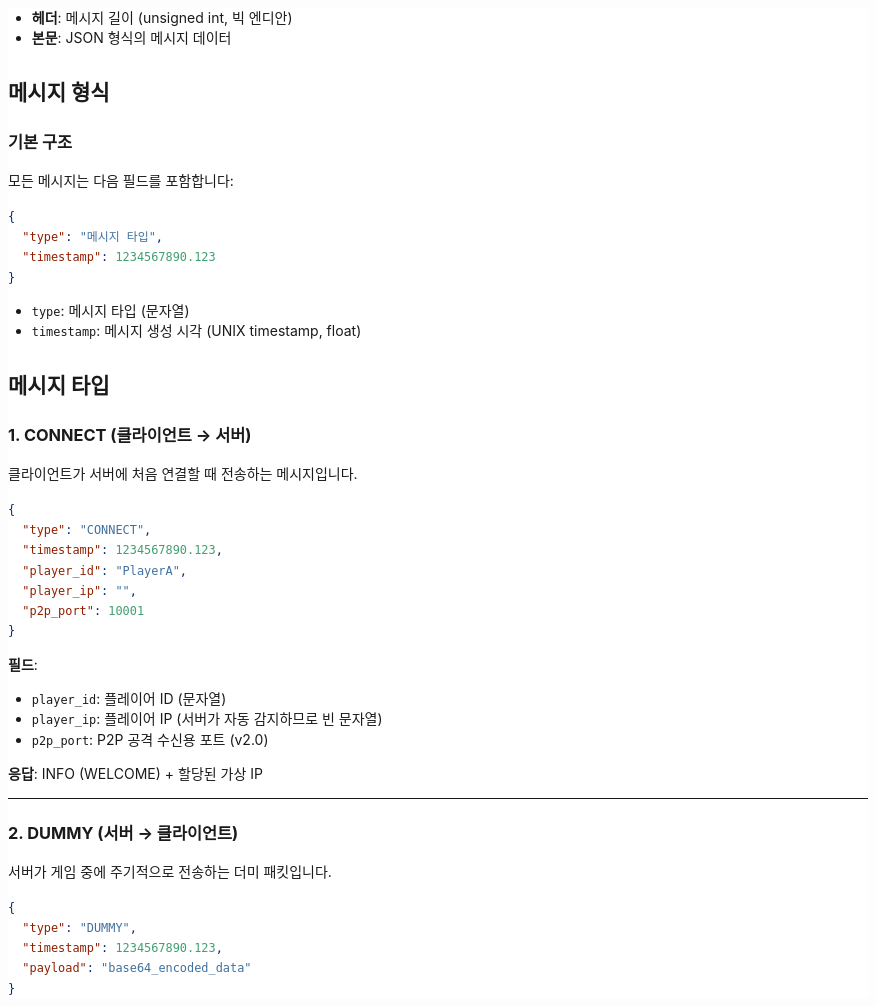 - **헤더**: 메시지 길이 (unsigned int, 빅 엔디안)
- **본문**: JSON 형식의 메시지 데이터

## 메시지 형식

### 기본 구조

모든 메시지는 다음 필드를 포함합니다:

```json
{
  "type": "메시지 타입",
  "timestamp": 1234567890.123
}
```

- `type`: 메시지 타입 (문자열)
- `timestamp`: 메시지 생성 시각 (UNIX timestamp, float)

## 메시지 타입

### 1. CONNECT (클라이언트 → 서버)

클라이언트가 서버에 처음 연결할 때 전송하는 메시지입니다.

```json
{
  "type": "CONNECT",
  "timestamp": 1234567890.123,
  "player_id": "PlayerA",
  "player_ip": "",
  "p2p_port": 10001
}
```

**필드**:
- `player_id`: 플레이어 ID (문자열)
- `player_ip`: 플레이어 IP (서버가 자동 감지하므로 빈 문자열)
- `p2p_port`: P2P 공격 수신용 포트 (v2.0)

**응답**: INFO (WELCOME) + 할당된 가상 IP

---

### 2. DUMMY (서버 → 클라이언트)

서버가 게임 중에 주기적으로 전송하는 더미 패킷입니다.

```json
{
  "type": "DUMMY",
  "timestamp": 1234567890.123,
  "payload": "base64_encoded_data"
}
```
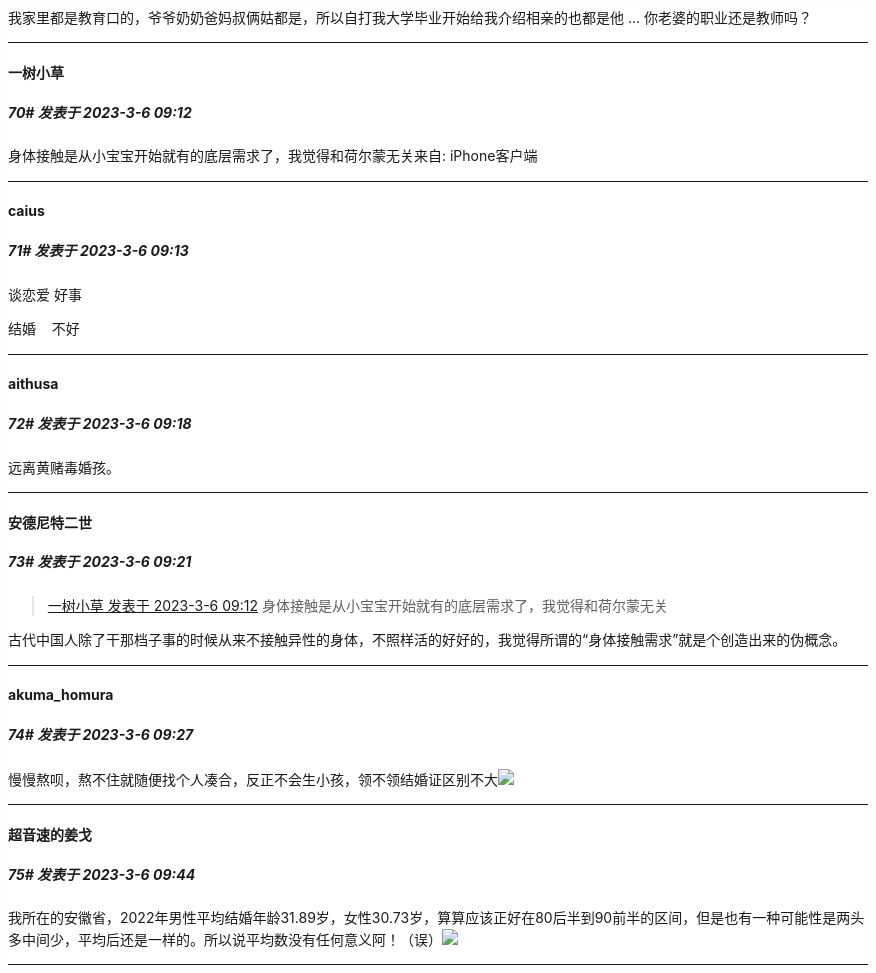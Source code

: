 我家里都是教育口的，爷爷奶奶爸妈叔俩姑都是，所以自打我大学毕业开始给我介绍相亲的也都是他 ...</blockquote>
你老婆的职业还是教师吗？

*****

####  一树小草  
##### 70#       发表于 2023-3-6 09:12

身体接触是从小宝宝开始就有的底层需求了，我觉得和荷尔蒙无关来自: iPhone客户端

*****

####  caius  
##### 71#       发表于 2023-3-6 09:13

谈恋爱 好事

结婚    不好


*****

####  aithusa  
##### 72#       发表于 2023-3-6 09:18

远离黄赌毒婚孩。

*****

####  安德尼特二世  
##### 73#       发表于 2023-3-6 09:21

<blockquote><a href="httphttps://bbs.saraba1st.com/2b/forum.php?mod=redirect&amp;goto=findpost&amp;pid=59982579&amp;ptid=2122669" target="_blank">一树小草 发表于 2023-3-6 09:12</a>
身体接触是从小宝宝开始就有的底层需求了，我觉得和荷尔蒙无关</blockquote>
古代中国人除了干那档子事的时候从来不接触异性的身体，不照样活的好好的，我觉得所谓的“身体接触需求”就是个创造出来的伪概念。


*****

####  akuma_homura  
##### 74#       发表于 2023-3-6 09:27

慢慢熬呗，熬不住就随便找个人凑合，反正不会生小孩，领不领结婚证区别不大<img src="https://static.saraba1st.com/image/smiley/face2017/067.png" referrerpolicy="no-referrer">


*****

####  超音速的姜戈  
##### 75#       发表于 2023-3-6 09:44

我所在的安徽省，2022年男性平均结婚年龄31.89岁，女性30.73岁，算算应该正好在80后半到90前半的区间，但是也有一种可能性是两头多中间少，平均后还是一样的。所以说平均数没有任何意义阿！（误）<img src="https://static.saraba1st.com/image/smiley/face2017/049.png" referrerpolicy="no-referrer">


*****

____________

◆ **WHAT IS BEING ASKED**:
Looking at the listing above, which lines hold "플레이어"? Copy every such line.

◆ **TASK RESPONSE**:
- `player_id`: 플레이어 ID (문자열)
- `player_ip`: 플레이어 IP (서버가 자동 감지하므로 빈 문자열)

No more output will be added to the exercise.